# Hybrid Movie Recommendation System
#### This script implements a hybrid recommender system using both content-based filtering (TF-IDF + Naive Bayes) and collaborative filtering (user-item matrix + cosine similarity).



### Imports
Core Python libraries, data processing, ML tools, and NLP modules.

In [None]:
import logging
import os
import sqlite3
import pandas as pd
import numpy as np
from tqdm import tqdm
from sklearn.feature_extraction.text import TfidfVectorizer
from sklearn.naive_bayes import MultinomialNB
from sklearn.metrics import mean_absolute_error, roc_auc_score
from sklearn.metrics.pairwise import cosine_similarity
from sklearn.model_selection import GridSearchCV
import nltk
from nltk.corpus import stopwords
from nltk.stem import PorterStemmer
import re
import ast
import ssl

### NLTK Setup
Download and prepare stopwords and the Porter stemmer.

In [None]:
nltk.download('stopwords')
stop_words = set(stopwords.words('english'))
stemmer = PorterStemmer()

### Logging
Configure logging to output both to file and console.

In [None]:
def setup_logging():
    logging.basicConfig(
        filename='training.log',
        level=logging.INFO,
        format='%(asctime)s - %(levelname)s - %(message)s'
    )

    # create and configure a console handler
    console_handler = logging.StreamHandler()
    console_handler.setLevel(logging.INFO)
    formatter = logging.Formatter('%(asctime)s - %(levelname)s - %(message)s')
    console_handler.setFormatter(formatter)
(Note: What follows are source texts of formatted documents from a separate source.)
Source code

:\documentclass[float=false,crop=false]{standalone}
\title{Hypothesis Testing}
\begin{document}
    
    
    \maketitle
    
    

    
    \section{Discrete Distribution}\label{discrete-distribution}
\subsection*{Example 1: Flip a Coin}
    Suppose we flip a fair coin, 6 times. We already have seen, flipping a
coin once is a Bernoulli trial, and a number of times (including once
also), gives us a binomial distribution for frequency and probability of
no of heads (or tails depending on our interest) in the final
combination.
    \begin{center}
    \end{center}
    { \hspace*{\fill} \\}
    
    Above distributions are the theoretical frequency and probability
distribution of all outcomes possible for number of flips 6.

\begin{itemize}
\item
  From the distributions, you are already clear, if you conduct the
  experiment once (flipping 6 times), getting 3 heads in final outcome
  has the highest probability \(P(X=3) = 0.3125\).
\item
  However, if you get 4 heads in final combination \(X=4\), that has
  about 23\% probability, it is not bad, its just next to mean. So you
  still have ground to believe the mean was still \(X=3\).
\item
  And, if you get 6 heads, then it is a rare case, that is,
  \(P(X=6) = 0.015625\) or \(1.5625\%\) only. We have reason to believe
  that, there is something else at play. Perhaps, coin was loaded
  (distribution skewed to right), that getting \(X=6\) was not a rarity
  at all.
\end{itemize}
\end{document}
    # adding console handler to the root logger
    logging.getLogger().addHandler(console_handler)
    logging.info("Logging initialized.")

## Database Connection
Connects to the SQLite database containing ratings and metadata.

In [None]:
def connect_db(db_path='movies.db'):
 
    try:
        conn = sqlite3.connect(db_path)
        logging.info("Connected to SQLite database.")
        return conn
    except sqlite3.Error as e:
        logging.error(f"Database connection failed: {e}")
        raise

## Data Loading
Load ratings and movie metadata from the database or cached CSV files.

In [None]:
def load_data(conn):

    if os.path.exists("ratings_pre.csv") and os.path.exists("items_post.csv"):
        ratings = pd.read_csv("ratings.csv")
        items = pd.read_csv("items_post.csv")
        logging.info("Data loaded from CSV files.")
        return ratings, items
    
    tqdm.pandas()

    # loading ratings data
    ratings_query = """
    SELECT userId, movieId, rating FROM ratings_small
    """


    ratings = pd.read_sql(ratings_query, conn)
    ratings.to_csv("ratings_pre.csv", index=False, sep=',')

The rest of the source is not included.